Every record here needs to be retyped exactly.

━━━━━━━━

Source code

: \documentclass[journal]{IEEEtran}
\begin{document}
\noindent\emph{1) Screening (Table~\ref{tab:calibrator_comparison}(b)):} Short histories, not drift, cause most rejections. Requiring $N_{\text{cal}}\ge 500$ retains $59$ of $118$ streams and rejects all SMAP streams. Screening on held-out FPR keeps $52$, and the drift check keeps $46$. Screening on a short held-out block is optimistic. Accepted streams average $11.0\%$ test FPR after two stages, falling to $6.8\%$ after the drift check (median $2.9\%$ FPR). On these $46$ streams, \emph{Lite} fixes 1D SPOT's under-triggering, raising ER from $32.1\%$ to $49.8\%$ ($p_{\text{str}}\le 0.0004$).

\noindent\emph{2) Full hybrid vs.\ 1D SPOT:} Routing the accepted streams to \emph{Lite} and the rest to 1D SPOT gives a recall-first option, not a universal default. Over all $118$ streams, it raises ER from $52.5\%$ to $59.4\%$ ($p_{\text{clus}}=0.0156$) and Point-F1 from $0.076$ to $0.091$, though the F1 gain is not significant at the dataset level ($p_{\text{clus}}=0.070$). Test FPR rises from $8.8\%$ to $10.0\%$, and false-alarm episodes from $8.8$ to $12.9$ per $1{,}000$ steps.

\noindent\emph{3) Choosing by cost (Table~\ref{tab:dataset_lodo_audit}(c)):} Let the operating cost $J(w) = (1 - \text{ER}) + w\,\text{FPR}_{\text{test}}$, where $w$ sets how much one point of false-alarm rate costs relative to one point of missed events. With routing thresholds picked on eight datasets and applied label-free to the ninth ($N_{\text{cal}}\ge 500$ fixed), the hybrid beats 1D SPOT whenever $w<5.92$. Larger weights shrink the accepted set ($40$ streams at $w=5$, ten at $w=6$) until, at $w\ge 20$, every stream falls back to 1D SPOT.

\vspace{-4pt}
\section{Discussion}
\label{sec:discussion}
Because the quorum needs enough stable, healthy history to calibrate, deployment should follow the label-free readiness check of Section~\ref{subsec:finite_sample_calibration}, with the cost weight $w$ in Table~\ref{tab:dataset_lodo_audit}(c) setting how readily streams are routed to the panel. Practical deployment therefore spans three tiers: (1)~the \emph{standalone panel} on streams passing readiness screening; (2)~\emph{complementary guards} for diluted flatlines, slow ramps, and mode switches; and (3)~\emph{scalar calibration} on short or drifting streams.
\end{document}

━━━━━━━━

Result of this exercise
Source code

: \documentclass[journal]{IEEEtran}
\begin{document}
\noindent\emph{1) Screening (Table~\ref{tab:calibrator_comparison}(b)):} Short histories, not drift, cause most rejections. Requiring $N_{\text{cal}}\ge 500$ retains $59$ of $118$ streams and rejects all SMAP streams. Screening on held-out FPR keeps $52$, and the drift check keeps $46$. Screening on a short held-out block is optimistic. Accepted streams average $11.0\%$ test FPR after two stages, falling to $6.8\%$ after the drift check (median $2.9\%$ FPR). On these $46$ streams, \emph{Lite} fixes 1D SPOT's under-triggering, raising ER from $32.1\%$ to $49.8\%$ ($p_{\text{str}}\le 0.0004$).

\noindent\emph{2) Full hybrid vs.\ 1D SPOT:} Routing the accepted streams to \emph{Lite} and the rest to 1D SPOT gives a recall-first option, not a universal default. Over all $118$ streams, it raises ER from $52.5\%$ to $59.4\%$ ($p_{\text{clus}}=0.0156$) and Point-F1 from $0.076$ to $0.091$, though the F1 gain is not significant at the dataset level ($p_{\text{clus}}=0.070$). Test FPR rises from $8.8\%$ to $10.0\%$, and false-alarm episodes from $8.8$ to $12.9$ per $1{,}000$ steps.

\noindent\emph{3) Choosing by cost (Table~\ref{tab:dataset_lodo_audit}(c)):} Let the operating cost $J(w) = (1 - \text{ER}) + w\,\text{FPR}_{\text{test}}$, where $w$ sets how much one point of false-alarm rate costs relative to one point of missed events. With routing thresholds picked on eight datasets and applied label-free to the ninth ($N_{\text{cal}}\ge 500$ fixed), the hybrid beats 1D SPOT whenever $w<5.92$. Larger weights shrink the accepted set ($40$ streams at $w=5$, ten at $w=6$) until, at $w\ge 20$, every stream falls back to 1D SPOT.

\vspace{-4pt}
\section{Discussion}
\label{sec:discussion}
Because the quorum needs enough stable, healthy history to calibrate, deployment should follow the label-free readiness check of Section~\ref{subsec:finite_sample_calibration}, with the cost weight $w$ in Table~\ref{tab:dataset_lodo_audit}(c) setting how readily streams are routed to the panel. Practical deployment therefore spans three tiers: (1)~the \emph{standalone panel} on streams passing readiness screening; (2)~\emph{complementary guards} for diluted flatlines, slow ramps, and mode switches; and (3)~\emph{scalar calibration} on short or drifting streams.
\end{document}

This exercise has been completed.